James Delingpole James Delingpole

About as edgy as Banksy: Joe Rogan’s Netflix special reviewed

Plus: my attempt to avoid watching the Olympics, and the joy of MUBI

The Olympics are a good time to bury bad TV: perhaps that's why Netflix screened Joe Rogan’s alleged comedy special in the middle of it. Image: Troy Conrad / Netflix © 2024 
issue 17 August 2024

My resolution this summer was to see how far into the Olympics I could get without watching an event. It’s harder than you think. Especially when you’ve got kids calling constantly from the sitting room: ‘Dad, Dad, it’s Romania vs Burkina Faso in the finals of the women’s beach volleyball and there’s been a tremendous upset…’
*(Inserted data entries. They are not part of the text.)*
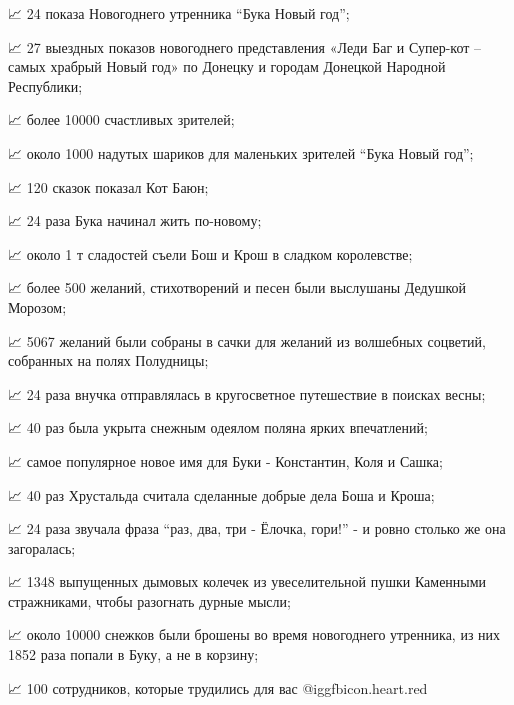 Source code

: 📈 24 показа Новогоднего утренника \enquote{Бука Новый год};

📈 27 выездных показов новогоднего представления «Леди Баг и Супер-кот – самых
храбрый Новый год» по Донецку и городам Донецкой Народной Республики;

📈 более 10000 счастливых зрителей;

📈 около 1000 надутых шариков для маленьких зрителей \enquote{Бука Новый год};

📈 120 сказок показал Кот Баюн;

📈 24 раза Бука начинал жить по-новому;

📈 около 1 т сладостей съели Бош и Крош в сладком королевстве;

📈 более 500 желаний, стихотворений и песен были выслушаны Дедушкой Морозом;

📈 5067 желаний были собраны в сачки для желаний из волшебных соцветий,
собранных на полях Полудницы;

📈 24 раза внучка отправлялась в кругосветное путешествие в поисках весны;

📈 40 раз была укрыта снежным одеялом поляна ярких впечатлений;

📈 самое популярное новое имя для Буки - Константин, Коля и Сашка;

📈 40 раз Хрустальда считала сделанные добрые дела Боша и Кроша;

📈 24 раза звучала фраза \enquote{раз, два, три - Ёлочка, гори!} - и ровно столько же
она загоралась;

📈 1348 выпущенных дымовых колечек из увеселительной пушки Каменными
стражниками, чтобы разогнать дурные мысли;

📈 около 10000 снежков были брошены во время новогоднего утренника, из них 1852
раза попали в Буку, а не в корзину;

📈 100 сотрудников, которые трудились для вас @igg{fbicon.heart.red}
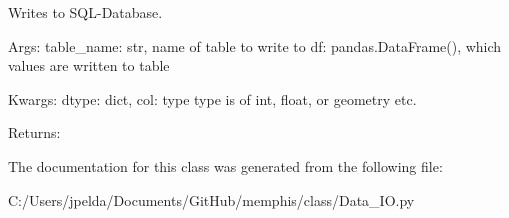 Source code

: \begin{DoxyVerb}Writes to SQL-Database.

Args:
    table_name: str, name of table to write to
    df: pandas.DataFrame(), which values are written to table

Kwargs:
    dtype: dict, {col: type} type is of int, float, or geometry etc.

Returns:\end{DoxyVerb}
 

The documentation for this class was generated from the following file\+:\begin{DoxyCompactItemize}
\item 
C\+:/\+Users/jpelda/\+Documents/\+Git\+Hub/memphis/class/Data\+\_\+\+I\+O.\+py\end{DoxyCompactItemize}
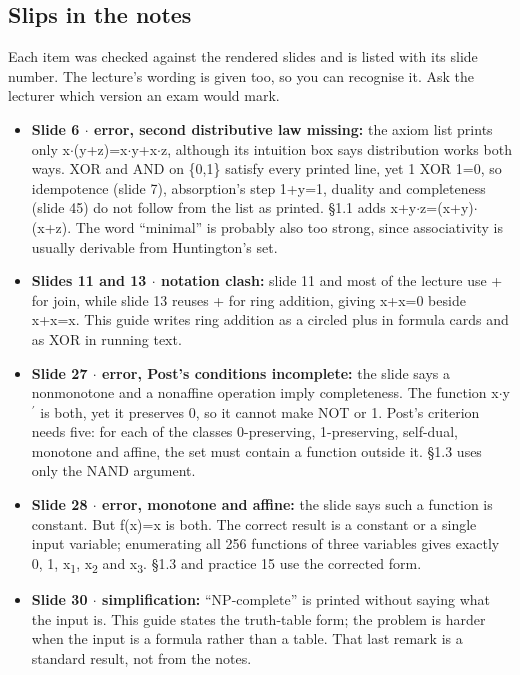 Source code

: \documentclass[11pt]{article}
\begin{document}
\begin{keepsection}
\section{Slips in the notes}

Each item was checked against the rendered slides and is listed with its slide number. The lecture’s wording is given too, so you can recognise it. Ask the lecturer which version an exam would mark.

\begin{itemize}
\item \textbf{Slide 6 \ensuremath{\cdot} error, second distributive law missing:} the axiom list prints only x\ensuremath{\cdot}(y+z)=x\ensuremath{\cdot}y+x\ensuremath{\cdot}z, although its intuition box says distribution works both ways. XOR and AND on \{0,1\} satisfy every printed line, yet 1 XOR 1=0, so idempotence (slide 7), absorption’s step 1+y=1, duality and completeness (slide 45) do not follow from the list as printed. §1.1 adds x+y\ensuremath{\cdot}z=(x+y)\ensuremath{\cdot}(x+z). The word “minimal” is probably also too strong, since associativity is usually derivable from Huntington’s set.
\item \textbf{Slides 11 and 13 \ensuremath{\cdot} notation clash:} slide 11 and most of the lecture use + for join, while slide 13 reuses + for ring addition, giving x+x=0 beside x+x=x. This guide writes ring addition as a circled plus in formula cards and as XOR in running text.
\item \textbf{Slide 27 \ensuremath{\cdot} error, Post’s conditions incomplete:} the slide says a nonmonotone and a nonaffine operation imply completeness. The function x\ensuremath{\cdot}y\ensuremath{{}^{\prime}} is both, yet it preserves 0, so it cannot make NOT or 1. Post’s criterion needs five: for each of the classes 0-preserving, 1-preserving, self-dual, monotone and affine, the set must contain a function outside it. §1.3 uses only the NAND argument.
\item \textbf{Slide 28 \ensuremath{\cdot} error, monotone and affine:} the slide says such a function is constant. But f(x)=x is both. The correct result is a constant or a single input variable; enumerating all 256 functions of three variables gives exactly 0, 1, x\textsubscript{1}, x\textsubscript{2} and x\textsubscript{3}. §1.3 and practice 15 use the corrected form.
\item \textbf{Slide 30 \ensuremath{\cdot} simplification:} “NP-complete” is printed without saying what the input is. This guide states the truth-table form; the problem is harder when the input is a formula rather than a table. That last remark is a standard result, not from the notes.

\end{itemize}
\end{keepsection}
\end{document}
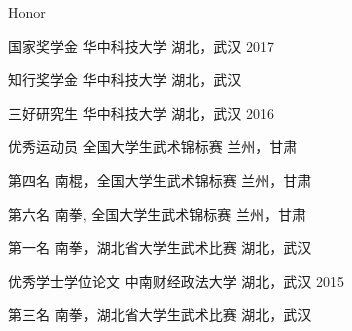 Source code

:\begin{xframe}{Honor}
    \begin{cvhonors}

        \cvhonor
        {国家奖学金} %
        {华中科技大学} %
        {湖北，武汉} %
        {2017} %

        \cvhonor
        {知行奖学金} %
        {华中科技大学} %
        {湖北，武汉} %
        {} %


        \cvhonor
        {三好研究生} %
        {华中科技大学} %
        {湖北，武汉} %
        {2016} %




        \cvhonor
        {优秀运动员} %
        {全国大学生武术锦标赛} %
        {兰州，甘肃} %
        { } %


        \cvhonor
        {第四名} %
        {南棍，全国大学生武术锦标赛} %
        {兰州，甘肃} %
        { } %


        \cvhonor
        {第六名} %
        {南拳, 全国大学生武术锦标赛} %
        {兰州，甘肃} %
        { } %


        \cvhonor
        {第一名} %
        {南拳，湖北省大学生武术比赛} %
        {湖北，武汉} %
        { } %


        \cvhonor
        {优秀学士学位论文} %
        {中南财经政法大学} %
        {湖北，武汉} %
        {2015} %



        \cvhonor
        {第三名} %
        {南拳，湖北省大学生武术比赛} %
        {湖北，武汉} %
        { } %
    \end{cvhonors}
\end{xframe}

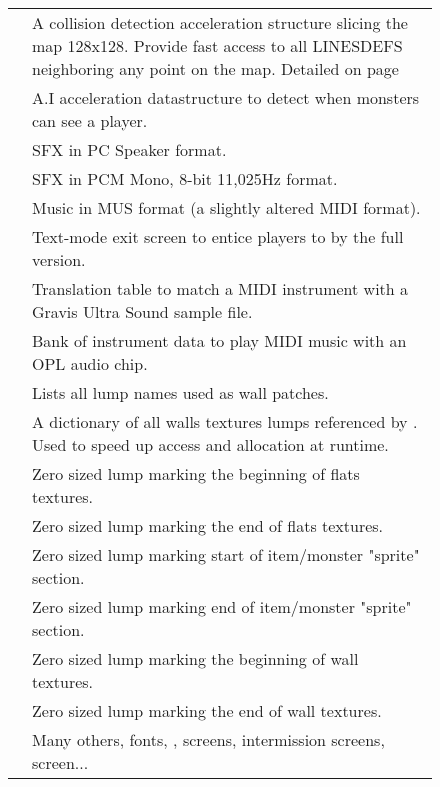 \begin{figure}[H]
\begin{tabularx}{\textwidth}{ L{0.2}  L{0.8}}
   & A collision detection acceleration structure slicing the map 128x128. Provide fast access to all LINESDEFS neighboring any point on the map. Detailed on page \pageref{blockmapdetails} \\
   &  A.I acceleration datastructure to detect when monsters can see a player.\\
  \toprule
   &  SFX in PC Speaker format.\\
   &  SFX in PCM Mono, 8-bit 11,025Hz format.\\
   & Music in MUS format (a slightly altered MIDI format).\\
  \toprule
   & Text-mode exit screen to entice players to by the full version. \\
   & Translation table to match a MIDI instrument with a Gravis Ultra Sound sample file.\\
   &  Bank of instrument data to play MIDI music with an OPL audio chip.\\
   &  Lists all lump names used as wall patches.\\
   &  A dictionary of all walls textures lumps referenced by . Used to speed up access and allocation at runtime.\\  
   &  Zero sized lump marking the beginning of flats textures.\\  
   &   Zero sized lump marking the end of flats textures.\\  
   & Zero sized lump marking start of item/monster "sprite" section. \\  
   & Zero sized lump marking end of item/monster "sprite" section. \\  
   & Zero sized lump marking the beginning of wall textures.\\
   & Zero sized lump marking the end of wall textures.\\
   &  Many others, fonts, ,  screens, intermission screens,  screen... \\  
   \toprule
\end{tabularx}
\end{figure}
\par
\pagebreak






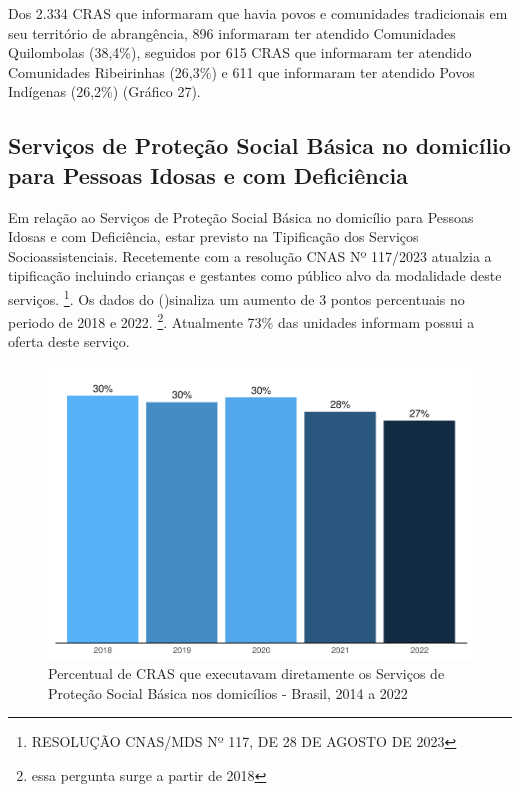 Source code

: \documentclass[
  brazilian]{report}
\begin{document}
Dos 2.334 CRAS que informaram que havia povos e comunidades tradicionais
em seu território de abrangência, 896 informaram ter atendido
Comunidades Quilombolas (38,4\%), seguidos por 615 CRAS que informaram
ter atendido Comunidades Ribeirinhas (26,3\%) e 611 que informaram ter
atendido Povos Indígenas (26,2\%) (Gráfico 27).

\hypertarget{serviuxe7os-de-proteuxe7uxe3o-social-buxe1sica-no-domicuxedlio-para-pessoas-idosas-e-com-deficiuxeancia}{%
\subsection{Serviços de Proteção Social Básica no domicílio para Pessoas
Idosas e com
Deficiência}\label{serviuxe7os-de-proteuxe7uxe3o-social-buxe1sica-no-domicuxedlio-para-pessoas-idosas-e-com-deficiuxeancia}}

Em relação ao Serviços de Proteção Social Básica no domicílio para
Pessoas Idosas e com Deficiência, estar previsto na Tipificação dos
Serviços Socioassistenciais. Recetemente com a resolução CNAS Nº
117/2023 atualzia a tipificação incluindo crianças e gestantes como
público alvo da modalidade deste serviços.
\footnote{RESOLUÇÃO CNAS/MDS Nº 117, DE 28 DE AGOSTO DE 2023}. Os dados
do ()sinaliza um aumento de 3 pontos percentuais no
periodo de 2018 e 2022. \footnote{essa pergunta surge a partir de 2018}.
Atualmente 73\% das unidades informam possui a oferta deste serviço.

\begin{figure}
\includegraphics{Censo-SUAS-2022_files/figure-latex/CRAS-PSB-1} \caption[Percentual de CRAS que executavam diretamente os Serviços de Proteção Social Básica nos domicílios - Brasil, 2014 a 2022]{Percentual de CRAS que executavam diretamente os Serviços de Proteção Social Básica nos domicílios - Brasil, 2014 a 2022}\label{fig:CRAS-PSB}
\end{figure}
\end{document}
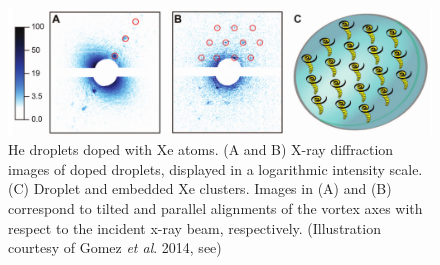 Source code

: 	\begin{figure}[t]
		\begin{center}
			\includegraphics[width=\textwidth]{vortex-array}
			\caption{He droplets doped with Xe atoms. (A and B) X-ray diffraction images of doped droplets, displayed in a logarithmic intensity scale. (C) Droplet and embedded Xe clusters. Images in (A) and (B) correspond to tilted and parallel alignments of the vortex axes with respect to the incident x-ray beam, respectively. (Illustration courtesy of Gomez \emph{et al}. 2014, see)}
			\label{fig:vortex-array}
		\end{center}
	\end{figure}
\clearpage{\pagestyle{empty}\cleardoublepage} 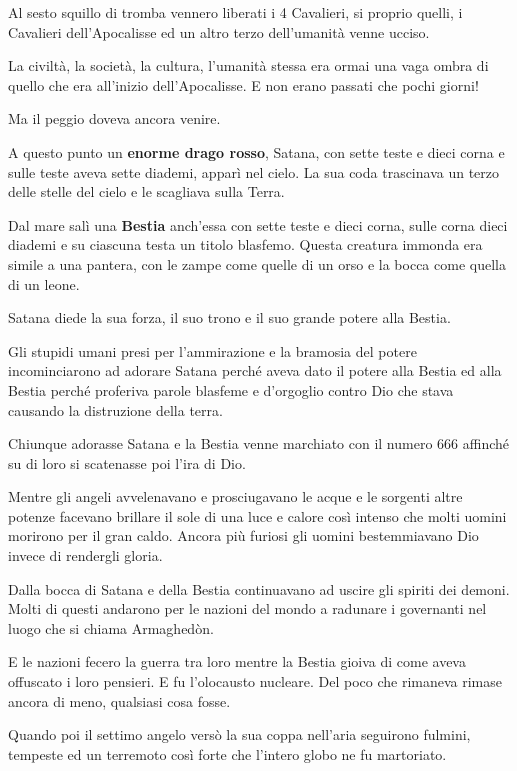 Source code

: \documentclass[a4paper,twoside,openany]{book}
\begin{document}
\begin{multicols}{2}
Al sesto squillo di tromba vennero liberati i 4 Cavalieri, si proprio quelli, i Cavalieri dell'Apocalisse ed un altro terzo dell'umanità venne ucciso.

La civiltà, la società, la cultura, l'umanità stessa era ormai una vaga ombra di quello che era all'inizio dell'Apocalisse. E non erano passati che pochi giorni!

Ma il peggio doveva ancora venire.

A questo punto un \textbf{enorme drago rosso}, Satana, con sette teste e dieci corna e sulle teste aveva sette diademi, apparì nel cielo. La sua coda trascinava un terzo delle stelle del cielo e le scagliava sulla Terra.

Dal mare salì una \textbf{Bestia} anch'essa con sette teste e dieci corna, sulle corna dieci diademi e su ciascuna testa un titolo blasfemo. Questa creatura immonda era simile a una pantera, con le zampe come quelle di un orso e la bocca come quella di un leone.

Satana diede la sua forza, il suo trono e il suo grande potere alla Bestia.

Gli stupidi umani presi per l'ammirazione e la bramosia del potere incominciarono ad adorare Satana perché aveva dato il potere alla Bestia ed alla Bestia perché proferiva parole blasfeme e d'orgoglio contro Dio che stava causando la distruzione della terra.

Chiunque adorasse Satana e la Bestia venne marchiato con il numero 666 affinché su di loro si scatenasse poi l'ira di Dio.

Mentre gli angeli avvelenavano e prosciugavano le acque e le sorgenti altre potenze facevano brillare il sole di una luce e calore così intenso che molti uomini morirono per il gran caldo. Ancora più furiosi gli uomini bestemmiavano Dio invece di rendergli gloria.

Dalla bocca di Satana e della Bestia continuavano ad uscire gli spiriti dei demoni. Molti di questi andarono per le nazioni del mondo a radunare i governanti nel luogo che si chiama Armaghedòn.

E le nazioni fecero la guerra tra loro mentre la Bestia gioiva di come aveva offuscato i loro pensieri. E fu l'olocausto nucleare. Del poco che rimaneva rimase ancora di meno, qualsiasi cosa fosse.

Quando poi il settimo angelo versò la sua coppa nell’aria seguirono fulmini, tempeste ed un terremoto così forte che l'intero globo ne fu martoriato.


\end{multicols}
\end{document}
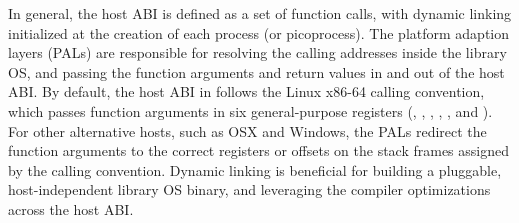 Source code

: In general, the host ABI is defined as a set of function calls, with dynamic linking initialized at the creation of each process (or picoprocess).
The platform adaption layers (PALs)
are responsible for
resolving the calling addresses inside the library OS, and passing the function arguments and return values in and out of the host ABI.
By default, the host ABI in \graphene{} follows the Linux x86-64 calling convention,
which passes function arguments in six general-purpose registers (, , , , , and ).
For other alternative hosts,
such as OSX and Windows, the PALs redirect
the function arguments to the correct registers or offsets on the stack frames assigned by the calling convention.
Dynamic linking is beneficial for
building a pluggable, host-independent library OS binary, and leveraging the compiler optimizations across the host ABI.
Rogan is marketed as an edgy alternative to the mainstream media. He is about as edgy as Banksy

I jest. I actually do know what happened in the finals of the women’s beach volleyball. It was the first thing I watched because that was what was on when I walked into the room and broke my duck. Italy beat the long-standing champions the United States, which delighted me enormously. One of the things that had most annoyed me about the Olympics when I wasn’t watching was hearing the American national anthem on autorepeat, from the TV room, as they won yet another gold.

Later I got briefly very excited that a nice English woman I had never heard of before, and whose name I have since forgotten, won the 800 metres in spectacular fashion. I also got mildly diverted by the Team GB girl Andrea Spendolini-Sirieix – who, after a few shaky attempts, got beaten to the medals by the near perfect-scoring Chinese in the diving – mainly because her dad is the French bloke who presents First Dates on Channel 4. And that’s it. That’s all I saw. Did quite well, didn’t I?

The Olympics are presumably a good time for all the networks to bury bad TV. Maybe that’s why Netflix chose to release Joe Rogan’s alleged comedy special right in the middle. Rogan is a former US sports commentator (mixed martial arts) who has somehow managed to parlay his minor celebrity and blandly amiable jockishness into a multi-gazillion dollar career as the world’s biggest podcaster.